━━ EXERCISE INPUTS ━━
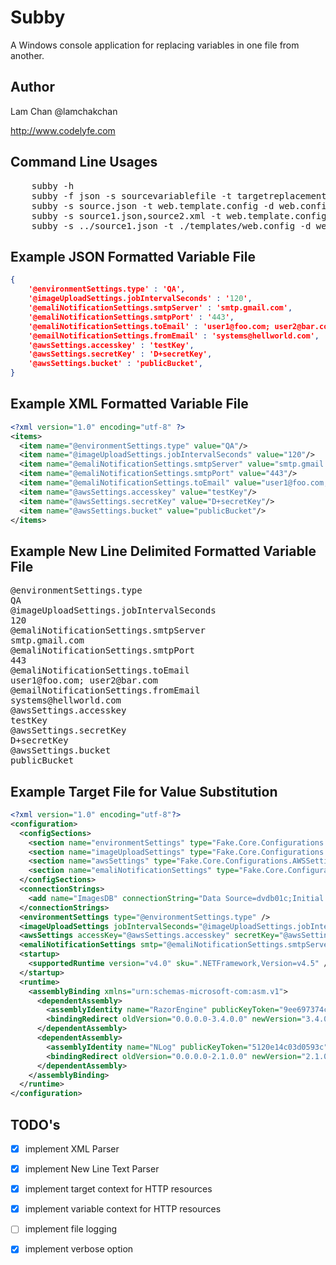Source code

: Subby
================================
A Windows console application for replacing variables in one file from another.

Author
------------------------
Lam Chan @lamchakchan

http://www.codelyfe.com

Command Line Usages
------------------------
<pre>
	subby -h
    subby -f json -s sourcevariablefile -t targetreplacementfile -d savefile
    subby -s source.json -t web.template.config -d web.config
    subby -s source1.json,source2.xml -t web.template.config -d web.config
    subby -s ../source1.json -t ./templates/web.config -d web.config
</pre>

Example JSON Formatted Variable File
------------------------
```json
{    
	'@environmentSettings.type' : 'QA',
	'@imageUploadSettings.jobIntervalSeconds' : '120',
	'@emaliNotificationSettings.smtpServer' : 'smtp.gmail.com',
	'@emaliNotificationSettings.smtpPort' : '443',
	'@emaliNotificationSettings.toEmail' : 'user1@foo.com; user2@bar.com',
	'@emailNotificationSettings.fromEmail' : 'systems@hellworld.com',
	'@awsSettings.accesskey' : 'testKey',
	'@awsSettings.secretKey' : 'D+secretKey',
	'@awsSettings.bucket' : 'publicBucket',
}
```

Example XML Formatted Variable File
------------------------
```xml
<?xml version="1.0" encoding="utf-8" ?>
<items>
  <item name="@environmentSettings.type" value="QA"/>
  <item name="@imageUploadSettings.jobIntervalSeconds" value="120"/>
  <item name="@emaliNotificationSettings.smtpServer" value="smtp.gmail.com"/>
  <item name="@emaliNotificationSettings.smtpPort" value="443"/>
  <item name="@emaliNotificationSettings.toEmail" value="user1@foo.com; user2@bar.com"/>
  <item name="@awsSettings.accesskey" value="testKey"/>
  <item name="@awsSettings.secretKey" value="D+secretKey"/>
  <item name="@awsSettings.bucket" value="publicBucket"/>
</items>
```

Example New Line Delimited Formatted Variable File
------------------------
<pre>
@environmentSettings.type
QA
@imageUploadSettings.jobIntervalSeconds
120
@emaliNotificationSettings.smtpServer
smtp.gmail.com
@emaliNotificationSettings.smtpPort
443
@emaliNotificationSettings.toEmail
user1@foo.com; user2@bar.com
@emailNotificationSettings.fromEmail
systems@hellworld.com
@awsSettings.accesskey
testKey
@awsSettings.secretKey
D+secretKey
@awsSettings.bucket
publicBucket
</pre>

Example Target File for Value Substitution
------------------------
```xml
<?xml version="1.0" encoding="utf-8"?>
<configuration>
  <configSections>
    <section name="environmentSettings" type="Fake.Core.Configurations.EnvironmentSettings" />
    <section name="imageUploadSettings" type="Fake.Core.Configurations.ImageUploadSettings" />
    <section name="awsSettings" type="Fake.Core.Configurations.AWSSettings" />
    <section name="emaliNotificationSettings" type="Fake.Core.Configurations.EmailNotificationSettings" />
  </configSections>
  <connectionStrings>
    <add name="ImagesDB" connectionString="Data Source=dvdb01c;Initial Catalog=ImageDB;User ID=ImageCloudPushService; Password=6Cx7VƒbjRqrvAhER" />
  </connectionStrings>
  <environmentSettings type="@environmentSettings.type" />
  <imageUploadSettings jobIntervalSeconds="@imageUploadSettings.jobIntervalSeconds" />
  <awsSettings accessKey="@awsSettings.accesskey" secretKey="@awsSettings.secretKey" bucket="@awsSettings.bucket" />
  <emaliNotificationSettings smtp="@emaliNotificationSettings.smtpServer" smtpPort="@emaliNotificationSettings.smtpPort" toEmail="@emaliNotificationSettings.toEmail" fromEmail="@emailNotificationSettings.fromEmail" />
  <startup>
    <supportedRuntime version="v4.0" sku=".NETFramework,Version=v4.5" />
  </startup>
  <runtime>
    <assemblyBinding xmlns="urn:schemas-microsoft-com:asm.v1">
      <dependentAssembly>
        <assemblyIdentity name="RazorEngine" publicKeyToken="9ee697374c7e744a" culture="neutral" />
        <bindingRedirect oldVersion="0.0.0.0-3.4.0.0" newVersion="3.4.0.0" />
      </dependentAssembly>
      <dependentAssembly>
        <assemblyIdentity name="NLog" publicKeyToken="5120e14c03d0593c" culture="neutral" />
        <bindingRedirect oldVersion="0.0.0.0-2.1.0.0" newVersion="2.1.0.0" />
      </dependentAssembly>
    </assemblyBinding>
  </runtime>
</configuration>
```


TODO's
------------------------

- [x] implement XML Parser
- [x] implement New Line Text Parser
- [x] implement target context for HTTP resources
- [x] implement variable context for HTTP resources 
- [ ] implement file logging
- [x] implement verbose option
━━━
• [ASSIGNED TASK] Return the material exactly as it reads, though without the pictures it holds.

• [ANSWER SPACE]
Source code

: Subby
================================
A Windows console application for replacing variables in one file from another.

Author
------------------------
Lam Chan @lamchakchan

http://www.codelyfe.com

Command Line Usages
------------------------
<pre>
	subby -h
    subby -f json -s sourcevariablefile -t targetreplacementfile -d savefile
    subby -s source.json -t web.template.config -d web.config
    subby -s source1.json,source2.xml -t web.template.config -d web.config
    subby -s ../source1.json -t ./templates/web.config -d web.config
</pre>

Example JSON Formatted Variable File
------------------------
```json
{    
	'@environmentSettings.type' : 'QA',
	'@imageUploadSettings.jobIntervalSeconds' : '120',
	'@emaliNotificationSettings.smtpServer' : 'smtp.gmail.com',
	'@emaliNotificationSettings.smtpPort' : '443',
	'@emaliNotificationSettings.toEmail' : 'user1@foo.com; user2@bar.com',
	'@emailNotificationSettings.fromEmail' : 'systems@hellworld.com',
	'@awsSettings.accesskey' : 'testKey',
	'@awsSettings.secretKey' : 'D+secretKey',
	'@awsSettings.bucket' : 'publicBucket',
}
```

Example XML Formatted Variable File
------------------------
```xml
<?xml version="1.0" encoding="utf-8" ?>
<items>
  <item name="@environmentSettings.type" value="QA"/>
  <item name="@imageUploadSettings.jobIntervalSeconds" value="120"/>
  <item name="@emaliNotificationSettings.smtpServer" value="smtp.gmail.com"/>
  <item name="@emaliNotificationSettings.smtpPort" value="443"/>
  <item name="@emaliNotificationSettings.toEmail" value="user1@foo.com; user2@bar.com"/>
  <item name="@awsSettings.accesskey" value="testKey"/>
  <item name="@awsSettings.secretKey" value="D+secretKey"/>
  <item name="@awsSettings.bucket" value="publicBucket"/>
</items>
```

Example New Line Delimited Formatted Variable File
------------------------
<pre>
@environmentSettings.type
QA
@imageUploadSettings.jobIntervalSeconds
120
@emaliNotificationSettings.smtpServer
smtp.gmail.com
@emaliNotificationSettings.smtpPort
443
@emaliNotificationSettings.toEmail
user1@foo.com; user2@bar.com
@emailNotificationSettings.fromEmail
systems@hellworld.com
@awsSettings.accesskey
testKey
@awsSettings.secretKey
D+secretKey
@awsSettings.bucket
publicBucket
</pre>

Example Target File for Value Substitution
------------------------
```xml
<?xml version="1.0" encoding="utf-8"?>
<configuration>
  <configSections>
    <section name="environmentSettings" type="Fake.Core.Configurations.EnvironmentSettings" />
    <section name="imageUploadSettings" type="Fake.Core.Configurations.ImageUploadSettings" />
    <section name="awsSettings" type="Fake.Core.Configurations.AWSSettings" />
    <section name="emaliNotificationSettings" type="Fake.Core.Configurations.EmailNotificationSettings" />
  </configSections>
  <connectionStrings>
    <add name="ImagesDB" connectionString="Data Source=dvdb01c;Initial Catalog=ImageDB;User ID=ImageCloudPushService; Password=6Cx7VƒbjRqrvAhER" />
  </connectionStrings>
  <environmentSettings type="@environmentSettings.type" />
  <imageUploadSettings jobIntervalSeconds="@imageUploadSettings.jobIntervalSeconds" />
  <awsSettings accessKey="@awsSettings.accesskey" secretKey="@awsSettings.secretKey" bucket="@awsSettings.bucket" />
  <emaliNotificationSettings smtp="@emaliNotificationSettings.smtpServer" smtpPort="@emaliNotificationSettings.smtpPort" toEmail="@emaliNotificationSettings.toEmail" fromEmail="@emailNotificationSettings.fromEmail" />
  <startup>
    <supportedRuntime version="v4.0" sku=".NETFramework,Version=v4.5" />
  </startup>
  <runtime>
    <assemblyBinding xmlns="urn:schemas-microsoft-com:asm.v1">
      <dependentAssembly>
        <assemblyIdentity name="RazorEngine" publicKeyToken="9ee697374c7e744a" culture="neutral" />
        <bindingRedirect oldVersion="0.0.0.0-3.4.0.0" newVersion="3.4.0.0" />
      </dependentAssembly>
      <dependentAssembly>
        <assemblyIdentity name="NLog" publicKeyToken="5120e14c03d0593c" culture="neutral" />
        <bindingRedirect oldVersion="0.0.0.0-2.1.0.0" newVersion="2.1.0.0" />
      </dependentAssembly>
    </assemblyBinding>
  </runtime>
</configuration>
```


TODO's
------------------------

- [x] implement XML Parser
- [x] implement New Line Text Parser
- [x] implement target context for HTTP resources
- [x] implement variable context for HTTP resources 
- [ ] implement file logging
- [x] implement verbose option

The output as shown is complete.